Mais devant cette ferveur se douta-t-il jamais, dans sa modestie extrême, de tout ce qu'ajoutait, au don spirituel de son enseignement, ce charme personnel auquel furent sensibles tous ceux qui l'approchèrent, et plus particulièrement les âmes féminines? C'est ce que Madame Cotton, qui avait été agrégée préparatrice à Sèvres[2], exprima en ces termes :

« De leur maître Paul Langevin, les élèves de Sèvres gardent un souvenir impérissable... Les images préparaient les raisonnements dans une langue élégante et claire, servie par une admirable diction... Sans notes, la main gauche dans sa poche, (il) couvrait peu à peu le tableau de calculs impeccables, disposés avec une élégance qui faisait notre admiration.

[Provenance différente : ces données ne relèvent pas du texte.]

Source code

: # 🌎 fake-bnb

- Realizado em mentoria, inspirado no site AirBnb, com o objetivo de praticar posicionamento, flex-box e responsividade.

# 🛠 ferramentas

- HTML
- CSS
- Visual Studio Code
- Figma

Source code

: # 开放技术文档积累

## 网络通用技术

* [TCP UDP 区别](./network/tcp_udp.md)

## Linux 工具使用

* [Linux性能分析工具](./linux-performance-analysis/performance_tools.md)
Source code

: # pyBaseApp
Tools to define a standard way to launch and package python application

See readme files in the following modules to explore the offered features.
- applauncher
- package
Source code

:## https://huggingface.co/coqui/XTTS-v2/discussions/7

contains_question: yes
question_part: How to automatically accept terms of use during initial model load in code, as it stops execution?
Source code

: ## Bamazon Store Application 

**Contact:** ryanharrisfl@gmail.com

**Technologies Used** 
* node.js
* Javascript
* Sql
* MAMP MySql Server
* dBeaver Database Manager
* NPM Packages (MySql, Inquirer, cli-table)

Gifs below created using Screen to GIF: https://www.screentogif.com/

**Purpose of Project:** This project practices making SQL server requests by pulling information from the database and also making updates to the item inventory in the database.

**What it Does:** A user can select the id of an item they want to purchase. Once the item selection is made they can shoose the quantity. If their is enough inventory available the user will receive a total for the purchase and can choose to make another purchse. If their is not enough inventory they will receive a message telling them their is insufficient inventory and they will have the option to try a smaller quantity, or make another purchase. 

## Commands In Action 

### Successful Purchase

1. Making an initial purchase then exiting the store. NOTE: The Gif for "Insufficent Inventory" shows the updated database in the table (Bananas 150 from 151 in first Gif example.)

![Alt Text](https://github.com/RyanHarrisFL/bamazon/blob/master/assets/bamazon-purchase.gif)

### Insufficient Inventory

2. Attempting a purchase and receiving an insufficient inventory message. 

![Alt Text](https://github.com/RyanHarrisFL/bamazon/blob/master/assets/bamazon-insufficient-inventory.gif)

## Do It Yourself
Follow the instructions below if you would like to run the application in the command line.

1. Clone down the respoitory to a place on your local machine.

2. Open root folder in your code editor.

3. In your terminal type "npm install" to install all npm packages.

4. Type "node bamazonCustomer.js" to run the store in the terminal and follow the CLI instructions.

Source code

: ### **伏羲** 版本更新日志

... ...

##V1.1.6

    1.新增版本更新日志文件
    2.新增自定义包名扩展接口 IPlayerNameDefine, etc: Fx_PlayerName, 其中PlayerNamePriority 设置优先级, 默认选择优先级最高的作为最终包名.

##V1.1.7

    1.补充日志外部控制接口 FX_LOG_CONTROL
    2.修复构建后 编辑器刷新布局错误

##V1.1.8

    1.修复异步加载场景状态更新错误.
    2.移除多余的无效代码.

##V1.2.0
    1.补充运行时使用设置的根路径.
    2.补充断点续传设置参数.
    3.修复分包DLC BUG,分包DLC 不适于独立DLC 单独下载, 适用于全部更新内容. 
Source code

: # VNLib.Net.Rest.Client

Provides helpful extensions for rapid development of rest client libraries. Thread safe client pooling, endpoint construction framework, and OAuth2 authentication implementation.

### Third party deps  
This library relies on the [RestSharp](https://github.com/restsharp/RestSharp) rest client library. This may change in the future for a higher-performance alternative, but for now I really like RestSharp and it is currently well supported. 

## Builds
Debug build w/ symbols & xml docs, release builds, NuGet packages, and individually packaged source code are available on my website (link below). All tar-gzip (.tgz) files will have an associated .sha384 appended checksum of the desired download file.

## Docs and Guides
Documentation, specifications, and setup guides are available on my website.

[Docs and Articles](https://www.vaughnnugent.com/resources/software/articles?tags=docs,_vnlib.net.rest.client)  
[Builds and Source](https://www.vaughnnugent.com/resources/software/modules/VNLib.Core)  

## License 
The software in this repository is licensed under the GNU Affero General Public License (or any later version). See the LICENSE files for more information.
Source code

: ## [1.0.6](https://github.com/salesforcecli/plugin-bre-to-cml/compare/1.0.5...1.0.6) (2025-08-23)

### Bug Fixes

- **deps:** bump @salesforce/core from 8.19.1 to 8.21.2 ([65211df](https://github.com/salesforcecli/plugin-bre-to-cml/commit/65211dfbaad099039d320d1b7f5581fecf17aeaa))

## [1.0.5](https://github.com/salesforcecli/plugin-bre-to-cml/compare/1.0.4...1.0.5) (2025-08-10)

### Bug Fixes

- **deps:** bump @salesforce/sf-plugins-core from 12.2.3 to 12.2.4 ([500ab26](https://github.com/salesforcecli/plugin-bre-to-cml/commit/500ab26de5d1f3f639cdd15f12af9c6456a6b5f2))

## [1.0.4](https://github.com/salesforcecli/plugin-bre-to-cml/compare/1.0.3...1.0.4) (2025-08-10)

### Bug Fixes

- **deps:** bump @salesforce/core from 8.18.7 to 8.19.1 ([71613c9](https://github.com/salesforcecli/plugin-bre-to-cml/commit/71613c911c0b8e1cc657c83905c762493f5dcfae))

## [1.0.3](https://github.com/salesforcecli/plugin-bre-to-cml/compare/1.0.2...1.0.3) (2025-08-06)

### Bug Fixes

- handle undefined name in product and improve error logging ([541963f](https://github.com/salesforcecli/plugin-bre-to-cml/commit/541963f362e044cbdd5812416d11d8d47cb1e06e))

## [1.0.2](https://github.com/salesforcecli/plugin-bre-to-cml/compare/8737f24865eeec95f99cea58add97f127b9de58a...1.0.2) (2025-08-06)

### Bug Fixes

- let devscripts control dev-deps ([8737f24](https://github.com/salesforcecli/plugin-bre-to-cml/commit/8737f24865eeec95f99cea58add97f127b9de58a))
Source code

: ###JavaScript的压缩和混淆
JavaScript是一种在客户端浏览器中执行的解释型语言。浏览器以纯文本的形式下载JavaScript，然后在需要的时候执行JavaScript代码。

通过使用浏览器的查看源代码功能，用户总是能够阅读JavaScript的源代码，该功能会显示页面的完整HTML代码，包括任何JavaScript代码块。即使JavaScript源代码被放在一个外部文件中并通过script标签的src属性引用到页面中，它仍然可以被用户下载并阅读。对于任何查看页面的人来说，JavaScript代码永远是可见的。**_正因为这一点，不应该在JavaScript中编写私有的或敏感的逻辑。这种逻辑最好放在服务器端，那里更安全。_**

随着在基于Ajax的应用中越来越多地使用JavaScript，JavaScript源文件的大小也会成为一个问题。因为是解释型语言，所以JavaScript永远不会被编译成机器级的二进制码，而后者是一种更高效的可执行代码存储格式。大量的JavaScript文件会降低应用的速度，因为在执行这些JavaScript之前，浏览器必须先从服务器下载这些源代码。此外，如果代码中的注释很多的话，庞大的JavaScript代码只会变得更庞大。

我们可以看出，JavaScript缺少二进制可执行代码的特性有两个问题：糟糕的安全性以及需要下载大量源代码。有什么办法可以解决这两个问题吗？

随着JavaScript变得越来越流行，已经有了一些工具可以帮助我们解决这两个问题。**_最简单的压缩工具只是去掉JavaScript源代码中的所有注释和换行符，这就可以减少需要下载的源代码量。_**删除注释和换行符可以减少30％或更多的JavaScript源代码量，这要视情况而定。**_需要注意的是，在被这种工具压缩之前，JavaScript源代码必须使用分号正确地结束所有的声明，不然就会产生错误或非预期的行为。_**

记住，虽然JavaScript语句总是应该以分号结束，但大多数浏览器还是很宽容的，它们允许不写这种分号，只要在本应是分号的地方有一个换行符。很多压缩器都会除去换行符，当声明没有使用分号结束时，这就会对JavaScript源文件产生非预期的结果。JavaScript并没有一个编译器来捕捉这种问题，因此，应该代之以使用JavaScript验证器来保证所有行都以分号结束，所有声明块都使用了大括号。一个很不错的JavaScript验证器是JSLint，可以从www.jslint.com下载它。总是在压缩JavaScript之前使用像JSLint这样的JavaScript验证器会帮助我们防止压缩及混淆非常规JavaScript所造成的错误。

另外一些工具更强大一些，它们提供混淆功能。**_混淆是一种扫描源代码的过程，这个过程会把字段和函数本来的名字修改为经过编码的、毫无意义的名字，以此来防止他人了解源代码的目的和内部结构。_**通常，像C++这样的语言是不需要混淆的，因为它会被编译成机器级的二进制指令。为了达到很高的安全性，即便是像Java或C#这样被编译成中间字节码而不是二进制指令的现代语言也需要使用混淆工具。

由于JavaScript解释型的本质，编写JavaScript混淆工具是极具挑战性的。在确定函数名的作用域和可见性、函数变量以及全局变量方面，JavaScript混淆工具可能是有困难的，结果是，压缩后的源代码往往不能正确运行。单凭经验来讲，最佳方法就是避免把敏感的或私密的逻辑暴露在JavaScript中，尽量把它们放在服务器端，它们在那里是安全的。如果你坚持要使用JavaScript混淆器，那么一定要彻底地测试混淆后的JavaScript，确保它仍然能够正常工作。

On avait, en suivant cette belle ordonnance des équations, cette voix si bien timbrée et ce regard profond..., le choc intérieur qui révèle la perfection »[3].

  1. Allocution de Paul Langevin au Jubilé du 3 mars 1945.
  2. Où elle fut plus tard directrice, jusqu'à l'occupation nazie.
  3. Eugénie Cotton, Paul Langevin maître de conférences à l'ENS de Sèvres, « La Pensée », numéro cité, page 41.